[Exercise description]
I need the number of lines in the data that contain the word "computer", and nothing beyond it.

[Provided data]
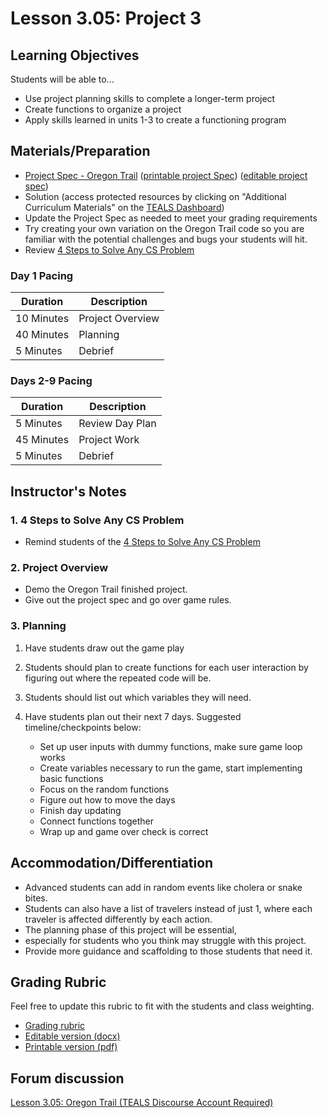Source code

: # Lesson 3.05: Project 3

## Learning Objectives

Students will be able to...

* Use project planning skills to complete a longer-term project
* Create functions to organize a project
* Apply skills learned in units 1-3 to create a functioning program

## Materials/Preparation

* [Project Spec - Oregon Trail] ([printable project Spec]) ([editable project spec])
* Solution (access protected resources by clicking on "Additional Curriculum Materials" on the [TEALS Dashboard](https://www.tealsk12.org/dashboard/))
* Update the Project Spec as needed to meet your grading requirements
* Try creating your own variation on the Oregon Trail code so you are familiar with the potential challenges and bugs your students will hit.
* Review [4 Steps to Solve Any CS Problem]

### Day 1 Pacing

| **Duration**   | **Description** |
| ---------- | ----------- |
| 10 Minutes | Project Overview      |
| 40 Minutes | Planning    |
| 5 Minutes | Debrief  |

### Days 2-9 Pacing

|**Duration** | **Description**             |
|--|--|
| 5 Minutes  | Review Day Plan    |
| 45 Minutes | Project Work|
| 5 Minutes | Debrief    |

## Instructor's Notes

### 1. 4 Steps to Solve Any CS Problem

* Remind students of the [4 Steps to Solve Any CS Problem]

### 2. Project Overview

* Demo the Oregon Trail finished project.
* Give out the project spec and go over game rules.

### 3. Planning

1. Have students draw out the game play
2. Students should plan to create functions for each user interaction by figuring out where the repeated code will be.
3. Students should list out which variables they will need.
4. Have students plan out their next 7 days. Suggested timeline/checkpoints below:

    * Set up user inputs with dummy functions, make sure game loop works
    * Create variables necessary to run the game, start implementing basic functions
    * Focus on the random functions
    * Figure out how to move the days
    * Finish day updating
    * Connect functions together
    * Wrap up and game over check is correct

## Accommodation/Differentiation

* Advanced students can add in random events like cholera or snake bites.
* Students can also have a list of travelers instead of just 1, where each traveler is affected differently by each action.
* The planning phase of this project will be essential,
* especially for students who you think may struggle with this project.
* Provide more guidance and scaffolding to those students that need it.

## Grading Rubric

Feel free to update this rubric to fit with the students and class weighting.

* [Grading rubric]
* [Editable version (docx)]
* [Printable version (pdf)]

## Forum discussion

[Lesson 3.05: Oregon Trail (TEALS Discourse Account Required)](https://forums.tealsk12.org/c/2nd-semester-unit-3-functions/lesson-3-05-oregon-trail)

[Project Spec - Oregon Trail]:project.md
[Oregon Trail - Example Code]:oregon_trail.py
[TEALS Dashboard]:http:/www.tealsk12.org/dashboard
[4 Steps to Solve Any CS Problem]:https://github.com/TEALS-IntroCS/2nd-semester-introduction-to-computer-science-principles/raw/master/units/4%20Steps%20to%20Solve%20Any%20CS%20Problem.pdf

[printable project Spec]: https://github.com/TEALSK12/2nd-semester-introduction-to-computer-science/raw/master/units/3_unit/05_lesson/project.pdf
[editable project spec]: https://github.com/TEALSK12/2nd-semester-introduction-to-computer-science/raw/master/units/3_unit/05_lesson/project.docx
[editable version (docx)]:rubric.docs
[printable version (pdf)]: rubric.pdf
[grading rubric]: rubric.md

[Written reply]
3